Thursday, November 17, 2005

Me to give...

I often feel in life I do not give 100%. Sometimes because it is easy to coast by.. other times because I cannot physically feel up to it. And it is a hard way to live. I am jealous of those that can stay at home, clean their house and cook the dinners and still have time to scrap or knit. I am jealous of those that can own one company, run another and still have time for a week vacation someplace nice at least twice a year. And I am jealous of those that can better them self and have the time and energy to do so.

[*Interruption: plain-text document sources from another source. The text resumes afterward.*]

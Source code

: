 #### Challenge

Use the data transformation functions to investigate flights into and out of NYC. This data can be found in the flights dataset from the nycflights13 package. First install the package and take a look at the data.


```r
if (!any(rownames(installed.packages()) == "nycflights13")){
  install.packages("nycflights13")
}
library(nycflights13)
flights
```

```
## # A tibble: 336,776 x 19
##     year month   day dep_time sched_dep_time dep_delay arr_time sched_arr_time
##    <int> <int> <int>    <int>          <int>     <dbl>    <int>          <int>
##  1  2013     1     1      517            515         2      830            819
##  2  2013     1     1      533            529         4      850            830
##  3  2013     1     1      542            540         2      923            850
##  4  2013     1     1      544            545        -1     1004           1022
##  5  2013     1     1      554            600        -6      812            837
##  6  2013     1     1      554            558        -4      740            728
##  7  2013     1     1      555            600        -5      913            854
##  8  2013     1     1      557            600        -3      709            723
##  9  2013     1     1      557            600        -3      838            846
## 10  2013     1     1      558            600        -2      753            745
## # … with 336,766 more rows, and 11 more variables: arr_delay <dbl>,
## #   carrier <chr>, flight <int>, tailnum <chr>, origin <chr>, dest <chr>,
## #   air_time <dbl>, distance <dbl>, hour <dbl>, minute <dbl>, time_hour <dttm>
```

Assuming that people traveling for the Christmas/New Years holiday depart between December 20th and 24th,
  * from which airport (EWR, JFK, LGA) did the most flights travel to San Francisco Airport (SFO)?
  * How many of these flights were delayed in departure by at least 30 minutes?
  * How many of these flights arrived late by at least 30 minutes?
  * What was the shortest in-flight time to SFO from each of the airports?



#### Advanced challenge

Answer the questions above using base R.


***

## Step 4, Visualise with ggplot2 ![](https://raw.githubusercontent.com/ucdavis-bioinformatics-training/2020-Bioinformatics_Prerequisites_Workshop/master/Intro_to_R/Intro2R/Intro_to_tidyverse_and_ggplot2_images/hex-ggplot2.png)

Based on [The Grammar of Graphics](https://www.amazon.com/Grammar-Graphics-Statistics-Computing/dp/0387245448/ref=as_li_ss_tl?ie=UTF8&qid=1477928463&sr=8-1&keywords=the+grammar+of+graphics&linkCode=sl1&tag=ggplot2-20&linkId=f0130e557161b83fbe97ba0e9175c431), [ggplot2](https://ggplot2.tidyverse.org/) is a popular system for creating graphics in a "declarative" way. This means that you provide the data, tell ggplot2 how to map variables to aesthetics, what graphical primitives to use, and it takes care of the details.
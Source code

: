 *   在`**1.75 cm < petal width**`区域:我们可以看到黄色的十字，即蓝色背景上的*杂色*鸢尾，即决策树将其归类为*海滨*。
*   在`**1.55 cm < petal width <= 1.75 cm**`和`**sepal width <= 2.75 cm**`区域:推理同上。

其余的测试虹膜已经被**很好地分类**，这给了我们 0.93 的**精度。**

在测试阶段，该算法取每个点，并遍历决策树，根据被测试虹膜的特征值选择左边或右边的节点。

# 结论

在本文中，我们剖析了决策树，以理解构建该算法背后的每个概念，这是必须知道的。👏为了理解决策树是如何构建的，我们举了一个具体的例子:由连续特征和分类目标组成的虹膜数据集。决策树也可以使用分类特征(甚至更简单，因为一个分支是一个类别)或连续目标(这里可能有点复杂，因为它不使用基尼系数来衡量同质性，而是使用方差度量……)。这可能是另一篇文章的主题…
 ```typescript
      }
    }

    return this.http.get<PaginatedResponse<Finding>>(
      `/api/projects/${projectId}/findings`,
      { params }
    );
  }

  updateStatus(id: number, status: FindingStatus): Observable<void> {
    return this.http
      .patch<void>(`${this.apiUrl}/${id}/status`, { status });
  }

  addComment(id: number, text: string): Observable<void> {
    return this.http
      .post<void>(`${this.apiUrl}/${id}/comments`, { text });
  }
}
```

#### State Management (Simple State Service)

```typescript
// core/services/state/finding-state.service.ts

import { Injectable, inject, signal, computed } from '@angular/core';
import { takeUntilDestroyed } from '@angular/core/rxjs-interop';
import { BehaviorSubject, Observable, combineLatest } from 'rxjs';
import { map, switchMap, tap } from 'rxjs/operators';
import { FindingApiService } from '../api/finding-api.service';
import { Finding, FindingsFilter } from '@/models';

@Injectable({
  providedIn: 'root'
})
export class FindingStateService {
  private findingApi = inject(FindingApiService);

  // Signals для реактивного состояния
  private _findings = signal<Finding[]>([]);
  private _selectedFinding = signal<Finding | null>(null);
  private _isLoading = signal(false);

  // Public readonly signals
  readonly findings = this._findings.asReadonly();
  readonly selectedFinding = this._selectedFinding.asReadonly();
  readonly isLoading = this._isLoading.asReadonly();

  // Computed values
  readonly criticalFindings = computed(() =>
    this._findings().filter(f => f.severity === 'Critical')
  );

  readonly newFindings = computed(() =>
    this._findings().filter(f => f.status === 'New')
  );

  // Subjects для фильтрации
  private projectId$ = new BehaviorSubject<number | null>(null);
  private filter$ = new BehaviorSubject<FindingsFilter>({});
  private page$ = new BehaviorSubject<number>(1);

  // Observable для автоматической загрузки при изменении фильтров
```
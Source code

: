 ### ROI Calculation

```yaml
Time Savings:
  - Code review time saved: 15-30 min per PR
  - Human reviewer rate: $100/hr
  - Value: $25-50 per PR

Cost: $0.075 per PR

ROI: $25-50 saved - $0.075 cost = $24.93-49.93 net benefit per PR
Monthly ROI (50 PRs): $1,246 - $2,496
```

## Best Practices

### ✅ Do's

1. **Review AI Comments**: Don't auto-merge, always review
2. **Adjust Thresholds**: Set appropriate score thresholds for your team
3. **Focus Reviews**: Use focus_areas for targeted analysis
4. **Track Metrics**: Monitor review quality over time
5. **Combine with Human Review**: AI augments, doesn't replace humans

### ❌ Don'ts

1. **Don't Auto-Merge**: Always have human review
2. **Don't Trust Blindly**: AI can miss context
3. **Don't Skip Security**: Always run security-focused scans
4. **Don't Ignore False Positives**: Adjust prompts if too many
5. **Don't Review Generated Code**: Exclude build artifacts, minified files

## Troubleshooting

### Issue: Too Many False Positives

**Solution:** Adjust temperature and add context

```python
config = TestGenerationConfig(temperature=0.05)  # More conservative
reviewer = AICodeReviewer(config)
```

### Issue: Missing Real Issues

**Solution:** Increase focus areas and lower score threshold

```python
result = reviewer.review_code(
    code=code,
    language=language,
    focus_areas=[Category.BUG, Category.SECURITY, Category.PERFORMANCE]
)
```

I know I don't give Nick and the kids 100%. Often times I sit around while Nick cooks dinner and works on the house or I will be on the couch resting while the kids are playing and I know I should join in. Tuesday night I actually got up and danced with Samantha to some of the songs on the CMAs.. and she was so happy!

I know I don't give my work 100%. Though work is slow.. and I know I am not holding anyone up.. I just wish I could do more.

I know I don't give my friends 100%. Often times we try to make plans and I just sit back because I am worried I will have the money and energy to do what we are planning. And though I know I could drive to their places, I rarely make it a point.

I know I don't give life 100%.
And this weekend I did not give my Scrapshare friends 100%.... kind of bums me out because this was a once in a lifetime opportunity to meet some of them. Most people said I was so much quieter then they thought I would be ... but I wanted to talk more... I just did not have the energy (though I will admit getting 7 hours of sleep combined in 2 nights never helps).

*sigh*
On that note... I did try to get some sleep last night... but I still feel so out of sorts... and it does not help that I came back to winter - especially since I hate winter.

*sigh*
C-Ya!

1 comment:

tosin said...

Yeah, I get this feeling... way better than I should. You're definitely not alone.

Try thinking of it this way, if you are doing the best you can do - that is YOUR 100%. You DO give your 100%.